Perfect Contrition part 3



A tree is known by its fruit, Our Lord has said. A consideration of the fruits of Perfect Contrition will doubtless still more impress on us its importance and excellence. These effects differ according as a person is in the state of grace or in mortal sin. Presently we take the latter case.

A person in the state of mortal sin is at enmity with God. But God’s grace and the Holy Ghost move him to sorrow and repentance. Corresponding to the grace received, he makes an act of Perfect Contrition. What change takes place in him? Outwardly none. Yet in the depth of his soul things have happened at which the very Angels marvel and rejoice, things greater than the creation of the universe greater, too, than the resurrection of Lazarus, or any other visible miracle wrought by Christ during his life on earth.

Contrition Justifies .-The primary and chief effect which Contrition produces is reconciliation with God. ―Perfect Contrition, the Council of Trent teaches, ―reconciles man with God before the Sacrament (of Penance) is actually received, Reconciliation with God means foremost that justification which St. Paul and St. John never weary in describing, admiring and praising in enthusiastic terms:

You were in darkness, now you are sons of the light and sons of the day -You are renewed, a new creature in Christ Jesus- You have been grafted on Christ; His life flows in you; you are in Him and He is in you together with the Father, whose beloved children you are, and with the Holy Ghost, of whom you have become the living temples. Such are the effects of justification and consequently of contrition.

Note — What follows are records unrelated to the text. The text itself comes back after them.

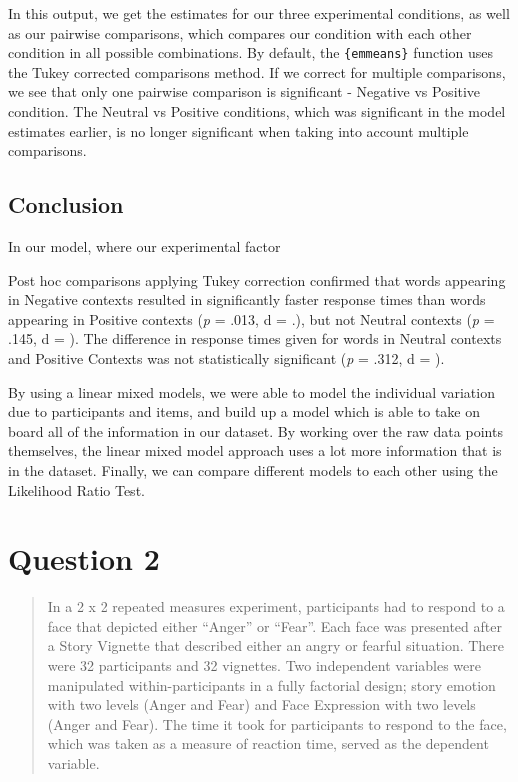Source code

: \documentclass[
]{article}
\begin{document}
In this output, we get the estimates for our three experimental
conditions, as well as our pairwise comparisons, which compares our
condition with each other condition in all possible combinations. By
default, the \texttt{\{emmeans\}} function uses the Tukey corrected
comparisons method. If we correct for multiple comparisons, we see that
only one pairwise comparison is significant - Negative vs Positive
condition. The Neutral vs Positive conditions, which was significant in
the model estimates earlier, is no longer significant when taking into
account multiple comparisons.

\hypertarget{conclusion}{%
\subsection{Conclusion}\label{conclusion}}

In our model, where our experimental factor

Post hoc comparisons applying Tukey correction confirmed that words
appearing in Negative contexts resulted in significantly faster response
times than words appearing in Positive contexts (\emph{p} = .013, d =
.), but not Neutral contexts (\emph{p} = .145, d = ). The difference in
response times given for words in Neutral contexts and Positive Contexts
was not statistically significant (\emph{p} = .312, d = ).

By using a linear mixed models, we were able to model the individual
variation due to participants and items, and build up a model which is
able to take on board all of the information in our dataset. By working
over the raw data points themselves, the linear mixed model approach
uses a lot more information that is in the dataset. Finally, we can
compare different models to each other using the Likelihood Ratio Test.

\hypertarget{question-2}{%
\section{Question 2}\label{question-2}}

\begin{quote}
In a 2 x 2 repeated measures experiment, participants had to respond to
a face that depicted either ``Anger'' or ``Fear''. Each face was
presented after a Story Vignette that described either an angry or
fearful situation. There were 32 participants and 32 vignettes. Two
independent variables were manipulated within-participants in a fully
factorial design; story emotion with two levels (Anger and Fear) and
Face Expression with two levels (Anger and Fear). The time it took for
participants to respond to the face, which was taken as a measure of
reaction time, served as the dependent variable.
\end{quote}
\end{document}
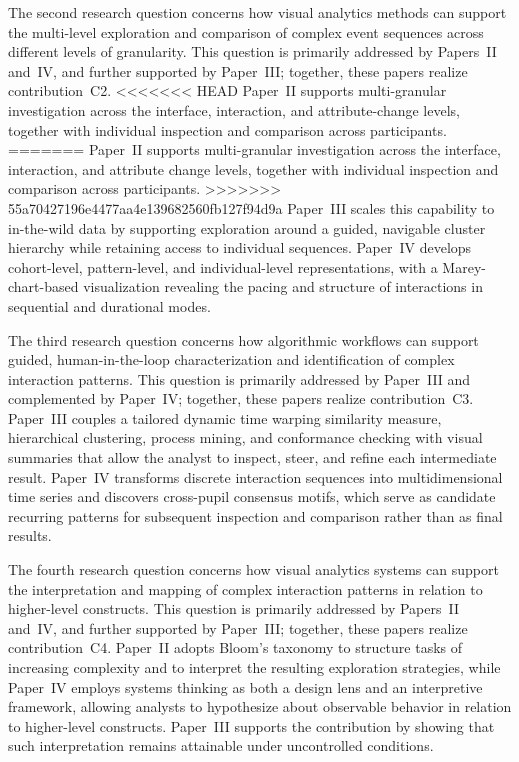 The second research question concerns how visual analytics methods can support the multi-level exploration and comparison of complex event sequences across different levels of granularity.
This question is primarily addressed by Papers~II and~IV, and further supported by Paper~III; together, these papers realize contribution~C2.
<<<<<<< HEAD
Paper~II supports multi-granular investigation across the interface, interaction, and attribute-change levels, together with individual inspection and comparison across participants.
=======
Paper~II supports multi-granular investigation across the interface, interaction, and attribute change levels, together with individual inspection and comparison across participants.
>>>>>>> 55a70427196e4477aa4e139682560fb127f94d9a
Paper~III scales this capability to in-the-wild data by supporting exploration around a guided, navigable cluster hierarchy while retaining access to individual sequences.
Paper~IV develops cohort-level, pattern-level, and individual-level representations, with a Marey-chart-based visualization revealing the pacing and structure of interactions in sequential and durational modes.

The third research question concerns how algorithmic workflows can support guided, human-in-the-loop characterization and identification of complex interaction patterns.
This question is primarily addressed by Paper~III and complemented by Paper~IV; together, these papers realize contribution~C3.
Paper~III couples a tailored dynamic time warping similarity measure, hierarchical clustering, process mining, and conformance checking with visual summaries that allow the analyst to inspect, steer, and refine each intermediate result.
Paper~IV transforms discrete interaction sequences into multidimensional time series and discovers cross-pupil consensus motifs, which serve as candidate recurring patterns for subsequent inspection and comparison rather than as final results.

The fourth research question concerns how visual analytics systems can support the interpretation and mapping of complex interaction patterns in relation to higher-level constructs.
This question is primarily addressed by Papers~II and~IV, and further supported by Paper~III; together, these papers realize contribution~C4.
Paper~II adopts Bloom's taxonomy to structure tasks of increasing complexity and to interpret the resulting exploration strategies, while Paper~IV employs systems thinking as both a design lens and an interpretive framework, allowing analysts to hypothesize about observable behavior in relation to higher-level constructs.
Paper~III supports the contribution by showing that such interpretation remains attainable under uncontrolled conditions.

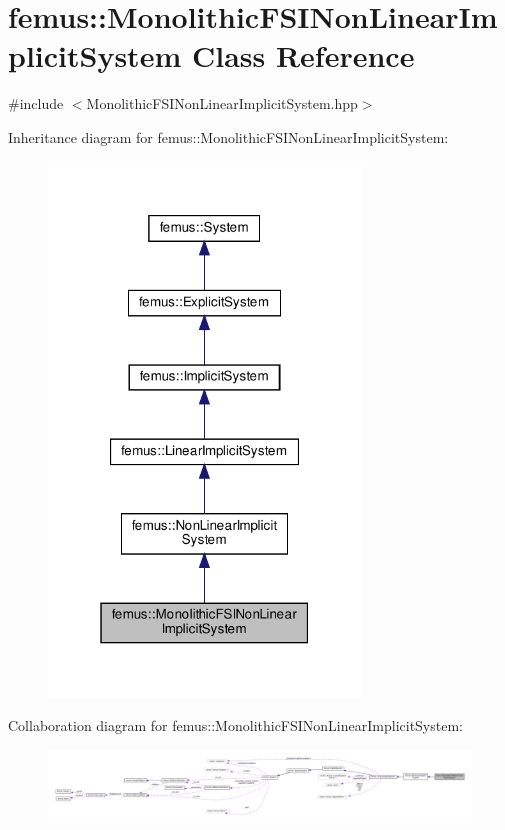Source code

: \hypertarget{classfemus_1_1_monolithic_f_s_i_non_linear_implicit_system}{}\section{femus\+:\+:Monolithic\+F\+S\+I\+Non\+Linear\+Implicit\+System Class Reference}
\label{classfemus_1_1_monolithic_f_s_i_non_linear_implicit_system}


{\ttfamily \#include $<$Monolithic\+F\+S\+I\+Non\+Linear\+Implicit\+System.\+hpp$>$}



Inheritance diagram for femus\+:\+:Monolithic\+F\+S\+I\+Non\+Linear\+Implicit\+System\+:
\nopagebreak
\begin{figure}[H]
\begin{center}
\leavevmode
\includegraphics[width=235pt]{classfemus_1_1_monolithic_f_s_i_non_linear_implicit_system__inherit__graph}
\end{center}
\end{figure}


Collaboration diagram for femus\+:\+:Monolithic\+F\+S\+I\+Non\+Linear\+Implicit\+System\+:
\nopagebreak
\begin{figure}[H]
\begin{center}
\leavevmode
\includegraphics[width=350pt]{classfemus_1_1_monolithic_f_s_i_non_linear_implicit_system__coll__graph}
\end{center}
\end{figure}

Perfect Contrition justifies ; it restores the supernatural life of grace to the soul.- According to a generally accepted opinion, through perfect contrition the soul receives again all the sanctifying grace it had before and also an increase of grace in recompense for its act of Perfect Contrition. The words of holy Scripture seem to imply this: ―The wickedness to the wicked shall not hurt him in what day soever he shall turn from his wickedness. Perfect Contrition also restores to life the merits of good works performed in the previous state of grace but destroyed by sin.

Contrition Remits the Guilt of Sin .- Through Perfect Contrition the light and life of sanctifying grace have been restored. By the very fact the guilt of all mortal sins- and also of all venial sins on which Contrition has been made to bear-has been forgiven. ―As a fire which has taken possession of a forest cleanses it out thoroughly, so the fire of love (contained in Perfect Contrition), where it falls, takes away and blots out everything that could injure the divine seed (sanctifying grace). - Such is the efficacy of true contrition, the Roman Catechism teaches, ―that by its benefit we at once obtain from the Lord the pardon of all, our sins. -Perfect Contrition works in us the spiritual miracle promised by the Holy Ghost through the Prophet: ―When you shall seek the Lord with all your heart and in the affection of your soul . . . , if your sins be as scarlet, they shall be made white as snow: and if they be red as crimson, they shall be white as wool.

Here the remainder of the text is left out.